[The problem]: The required output is the lines of the listing from the beginning through the line containing "## Box Stats", each copied exactly, without any pictures.

[Source material]:
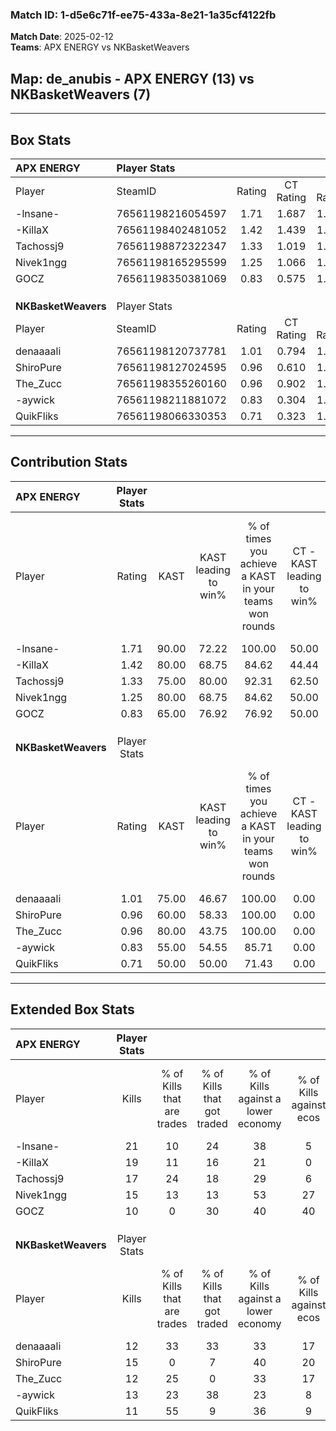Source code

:### Match ID: 1-d5e6c71f-ee75-433a-8e21-1a35cf4122fb  
**Match Date**: 2025-02-12  
**Teams**: APX ENERGY vs NKBasketWeavers  

## **Map**: de_anubis - APX ENERGY (13) vs NKBasketWeavers (7)  
---  

## Box Stats  

| **APX ENERGY**      | Player Stats      |        |           |          |       |      |       |         |        |      |     |
| :- | :- | :-: | :-: | :-: | :-: | :-: | :-: | :-: | :-: | :-: | :-: |
| Player              | SteamID           | Rating | CT Rating | T Rating | KAST  | ADR  | Kills | Assists | Deaths | K/D  | HS% |
| -lnsane-            | 76561198216054597 |  1.71  |   1.687   |  1.879   | 90.00 | 89.8 |  21   |    7    |   9    | 2.33 | 42  |
| -KillaX             | 76561198402481052 |  1.42  |   1.439   |  1.735   | 80.00 | 90.5 |  19   |    8    |   14   | 1.36 | 57  |
| Tachossj9           | 76561198872322347 |  1.33  |   1.019   |  1.870   | 75.00 | 88.8 |  17   |    5    |   12   | 1.42 | 47  |
| Nivek1ngg           | 76561198165295599 |  1.25  |   1.066   |  1.602   | 80.00 | 83.2 |  15   |    8    |   13   | 1.15 | 33  |
| GOCZ                | 76561198350381069 |  0.83  |   0.575   |  1.359   | 65.00 | 72.1 |  10   |    7    |   15   | 0.67 | 70  |
|                     |                   |        |           |          |       |      |       |         |        |      |     |
|                     |                   |        |           |          |       |      |       |         |        |      |     |
|                     |                   |        |           |          |       |      |       |         |        |      |     |
| **NKBasketWeavers** | Player Stats      |        |           |          |       |      |       |         |        |      |     |
| Player              | SteamID           | Rating | CT Rating | T Rating | KAST  | ADR  | Kills | Assists | Deaths | K/D  | HS% |
| denaaaali           | 76561198120737781 |  1.01  |   0.794   |  1.294   | 75.00 | 75.0 |  12   |    4    |   14   | 0.86 | 58  |
| ShiroPure           | 76561198127024595 |  0.96  |   0.610   |  1.380   | 60.00 | 85.5 |  15   |    4    |   18   | 0.83 | 73  |
| The_Zucc            | 76561198355260160 |  0.96  |   0.902   |  1.290   | 80.00 | 60.7 |  12   |    1    |   15   | 0.80 | 58  |
| -aywick             | 76561198211881072 |  0.83  |   0.304   |  1.266   | 55.00 | 83.2 |  13   |    3    |   18   | 0.72 | 46  |
| QuikFliks           | 76561198066330353 |  0.71  |   0.323   |  1.005   | 50.00 | 70.8 |  11   |    6    |   17   | 0.65 | 72  |
---  

## Contribution Stats  

| **APX ENERGY**      | Player Stats |       |                      |                                                        |                           |                                                             |                          |                                                            |
| :- | :-: | :-: | :-: | :-: | :-: | :-: | :-: | :-: |
| Player              |    Rating    | KAST  | KAST leading to win% | % of times you achieve a KAST in your teams won rounds | CT - KAST leading to win% | CT - % of times you achieve a KAST in your teams won rounds | T - KAST leading to win% | T - % of times you achieve a KAST in your teams won rounds |
| -lnsane-            |     1.71     | 90.00 |        72.22         |                         100.00                         |           50.00           |                           100.00                            |          100.00          |                           100.00                           |
| -KillaX             |     1.42     | 80.00 |        68.75         |                         84.62                          |           44.44           |                            80.00                            |          100.00          |                           87.50                            |
| Tachossj9           |     1.33     | 75.00 |        80.00         |                         92.31                          |           62.50           |                           100.00                            |          100.00          |                           87.50                            |
| Nivek1ngg           |     1.25     | 80.00 |        68.75         |                         84.62                          |           50.00           |                           100.00                            |          100.00          |                           75.00                            |
| GOCZ                |     0.83     | 65.00 |        76.92         |                         76.92                          |           50.00           |                            60.00                            |          100.00          |                           87.50                            |
|                     |              |       |                      |                                                        |                           |                                                             |                          |                                                            |
|                     |              |       |                      |                                                        |                           |                                                             |                          |                                                            |
|                     |              |       |                      |                                                        |                           |                                                             |                          |                                                            |
| **NKBasketWeavers** | Player Stats |       |                      |                                                        |                           |                                                             |                          |                                                            |
| Player              |    Rating    | KAST  | KAST leading to win% | % of times you achieve a KAST in your teams won rounds | CT - KAST leading to win% | CT - % of times you achieve a KAST in your teams won rounds | T - KAST leading to win% | T - % of times you achieve a KAST in your teams won rounds |
| denaaaali           |     1.01     | 75.00 |        46.67         |                         100.00                         |           0.00            |                            0.00                             |          70.00           |                           100.00                           |
| ShiroPure           |     0.96     | 60.00 |        58.33         |                         100.00                         |           0.00            |                            0.00                             |          77.78           |                           100.00                           |
| The_Zucc            |     0.96     | 80.00 |        43.75         |                         100.00                         |           0.00            |                            0.00                             |          70.00           |                           100.00                           |
| -aywick             |     0.83     | 55.00 |        54.55         |                         85.71                          |           0.00            |                            0.00                             |          66.67           |                           85.71                            |
| QuikFliks           |     0.71     | 50.00 |        50.00         |                         71.43                          |           0.00            |                            0.00                             |          71.43           |                           71.43                            |
---  

## Extended Box Stats  

| **APX ENERGY**      | Player Stats |                            |                            |                                    |                         |                              |                                 |        |                             |                                     |                          |                               |                            |
| :- | :-: | :-: | :-: | :-: | :-: | :-: | :-: | :-: | :-: | :-: | :-: | :-: | :-: |
| Player              |    Kills     | % of Kills that are trades | % of Kills that got traded | % of Kills against a lower economy | % of Kills against ecos | % of Kills that are flawless | % of Kills that are close duels | Deaths | % of Deaths that get traded | % of Deaths against a lower economy | % of Deaths against ecos | % of Deaths that are flawless | % of Deaths that are close |
| -lnsane-            |      21      |             10             |             24             |                 38                 |            5            |              71              |                5                |   9    |             22              |                 33                  |            0             |              44               |             0              |
| -KillaX             |      19      |             11             |             16             |                 21                 |            0            |              79              |                5                |   14   |             36              |                 29                  |            7             |              79               |             0              |
| Tachossj9           |      17      |             24             |             18             |                 29                 |            6            |              71              |                0                |   12   |              8              |                 25                  |            0             |              67               |             8              |
| Nivek1ngg           |      15      |             13             |             13             |                 53                 |           27            |              47              |               20                |   13   |              8              |                 31                  |            0             |              46               |             0              |
| GOCZ                |      10      |             0              |             30             |                 40                 |           40            |              60              |                0                |   15   |             13              |                 20                  |            0             |              53               |             7              |
|                     |              |                            |                            |                                    |                         |                              |                                 |        |                             |                                     |                          |                               |                            |
|                     |              |                            |                            |                                    |                         |                              |                                 |        |                             |                                     |                          |                               |                            |
|                     |              |                            |                            |                                    |                         |                              |                                 |        |                             |                                     |                          |                               |                            |
| **NKBasketWeavers** | Player Stats |                            |                            |                                    |                         |                              |                                 |        |                             |                                     |                          |                               |                            |
| Player              |    Kills     | % of Kills that are trades | % of Kills that got traded | % of Kills against a lower economy | % of Kills against ecos | % of Kills that are flawless | % of Kills that are close duels | Deaths | % of Deaths that get traded | % of Deaths against a lower economy | % of Deaths against ecos | % of Deaths that are flawless | % of Deaths that are close |
| denaaaali           |      12      |             33             |             33             |                 33                 |           17            |              75              |                0                |   14   |             21              |                 21                  |            0             |              71               |             7              |
| ShiroPure           |      15      |             0              |             7              |                 40                 |           20            |              47              |                0                |   18   |             22              |                 22                  |            6             |              67               |             11             |
| The_Zucc            |      12      |             25             |             0              |                 33                 |           17            |              67              |                8                |   15   |             40              |                 20                  |            0             |              73               |             0              |
| -aywick             |      13      |             23             |             38             |                 23                 |            8            |              54              |                8                |   18   |             11              |                 22                  |            6             |              61               |             0              |
| QuikFliks           |      11      |             55             |             9              |                 36                 |            9            |              55              |                0                |   17   |              6              |                 24                  |            6             |              65               |             12             |
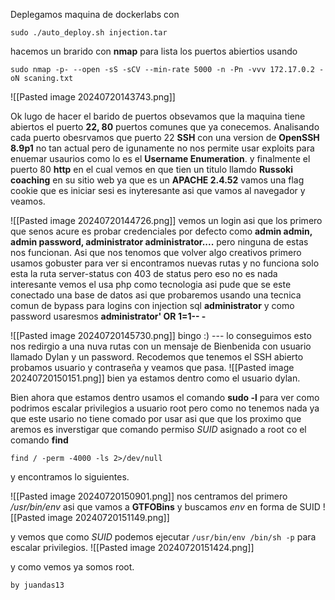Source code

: Deplegamos maquina de dockerlabs con

`sudo ./auto_deploy.sh injection.tar`

hacemos un brarido con **nmap** para lista los puertos abiertios usando 

`sudo nmap -p- --open -sS -sCV --min-rate 5000 -n -Pn -vvv 172.17.0.2 -oN scaning.txt`

![[Pasted image 20240720143743.png]]

Ok lugo de hacer el barido de puertos obsevamos que la maquina tiene abiertos el puerto **22, 80** puertos comunes que ya conecemos. Analisando cada puerto obesrvamos que puerto 22 **SSH** con una version de **OpenSSH  8.9p1** no tan actual pero de igunamente no nos permite usar exploits para enuemar usaurios como lo es el  **Username Enumeration**. y finalmente  el puerto 80 **http** en el cual vemos en que tien un titulo llamdo  **Russoki coaching**  en su sitio web ya que es un **APACHE  2.4.52** vamos una flag cookie que es iniciar sesi es inyteresante asi que vamos al navegador y veamos.

![[Pasted image 20240720144726.png]]
vemos un login asi que los primero que senos acure es probar credenciales por defecto como **admin admin, admin password, administrator administrator....** pero ninguna de estas nos funcionan. Asi que nos tenomos que volver algo creativos primero usamos gobuster para ver si encontramos nuevas rutas y no funciona solo esta la ruta server-status con 403 de status pero eso no es nada interesante vemos el usa php como tecnologia asi pude que se este conectado una base de datos asi que probaremos usando una tecnica comun de bypass para logins con injection sql **administrator** y como password usaresmos **administrator' OR 1=1-- -**

![[Pasted image 20240720145730.png]]
bingo :) --- lo conseguimos esto nos redirgio a una nuva rutas con un mensaje de Bienbenida con usuario llamado Dylan y un password. Recodemos que tenemos el SSH abierto probamos usuario y  contraseña y veamos que pasa.
![[Pasted image 20240720150151.png]]
bien ya estamos dentro como el usuario dylan.

Bien ahora que estamos dentro usamos el comando **sudo -l**  para ver como podrimos escalar privilegios a usuario root pero como no tenemos nada ya que este usario no tiene comado por usar asi que que los proximo que aremos es inverstigar que comando permiso *SUID* asignado a root co el comando **find** 

`find / -perm -4000 -ls 2>/dev/null`  

y encontramos lo siguientes.

![[Pasted image 20240720150901.png]]
nos centramos del primero */usr/bin/env* asi que vamos a **GTFOBins** y buscamos *env* en forma de SUID
![[Pasted image 20240720151149.png]]

 y vemos que como *SUID*  podemos ejecutar `/usr/bin/env /bin/sh -p` para escalar privilegios.
 ![[Pasted image 20240720151424.png]]

  y como vemos ya somos root.
  

`by juandas13` 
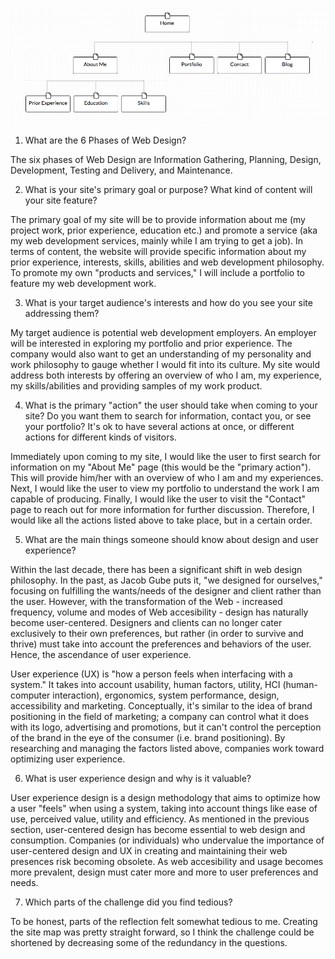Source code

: ![Alt text](week-2/imgs/site-map.png)

1. What are the 6 Phases of Web Design?

The six phases of Web Design are Information Gathering, Planning, Design, Development, Testing and Delivery, and Maintenance.

2. What is your site's primary goal or purpose? What kind of content will your site feature?

The primary goal of my site will be to provide information about me (my project work, prior experience, education etc.) and promote a service (aka my web development services, mainly while I am trying to get a job). In terms of content, the website will provide specific information about my prior experience, interests, skills, abilities and web development philosophy. To promote my own "products and services," I will include a portfolio to feature my web development work.

3. What is your target audience's interests and how do you see your site addressing them?

My target audience is potential web development employers. An employer will be interested in exploring my portfolio and prior experience. The company would also want to get an understanding of my personality and work philosophy to gauge whether I would fit into its culture. My site would address both interests by offering an overview of who I am, my experience, my skills/abilities and providing samples of my work product.

4. What is the primary "action" the user should take when coming to your site? Do you want them to search for information, contact you, or see your portfolio? It's ok to have several actions at once, or different actions for different kinds of visitors.

Immediately upon coming to my site, I would like the user to first search for information on my "About Me" page (this would be the "primary action"). This will provide him/her with an overview of who I am and my experiences. Next, I would like the user to view my portfolio to understand the work I am capable of producing. Finally, I would like the user to visit the "Contact" page to reach out for more information for further discussion. Therefore, I would like all the actions listed above to take place, but in a certain order.

5. What are the main things someone should know about design and user experience?

Within the last decade, there has been a significant shift in web design philosophy. In the past, as Jacob Gube puts it, "we designed for ourselves," focusing on fulfilling the wants/needs of the designer and client rather than the user. However, with the transformation of the Web - increased frequency, volume and modes of Web accesibility - design has naturally become user-centered. Designers and clients can no longer cater exclusively to their own preferences, but rather (in order to survive and thrive) must take into account the preferences and behaviors of the user. Hence, the ascendance of user experience.

User experience (UX) is "how a person feels when interfacing with a system." It takes into account usability, human factors, utility, HCI (human-computer interaction), ergonomics, system performance, design, accessibility and marketing. Conceptually, it's similar to the idea of brand positioning in the field of marketing; a company can control what it does with its logo, advertising and promotions, but it can't control the perception of the brand in the eye of the consumer (i.e. brand positioning). By researching and managing the factors listed above, companies work toward optimizing user experience.

6. What is user experience design and why is it valuable?

User experience design is a design methodology that aims to optimize how a user "feels" when using a system, taking into account things like ease of use, perceived value, utility and efficiency. As mentioned in the previous section, user-centered design has become essential to web design and consumption. Companies (or individuals) who undervalue the importance of user-centered design and UX in creating and maintaining their web presences risk becoming obsolete. As web accesibility and usage becomes more prevalent, design must cater more and more to user preferences and needs.

7. Which parts of the challenge did you find tedious?

To be honest, parts of the reflection felt somewhat tedious to me. Creating the site map was pretty straight forward, so I think the challenge could be shortened by decreasing some of the redundancy in the questions.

[Response below]:
Source code

:### Match ID: 1-d5e6c71f-ee75-433a-8e21-1a35cf4122fb  
**Match Date**: 2025-02-12  
**Teams**: APX ENERGY vs NKBasketWeavers  

## **Map**: de_anubis - APX ENERGY (13) vs NKBasketWeavers (7)  
---  

## Box Stats  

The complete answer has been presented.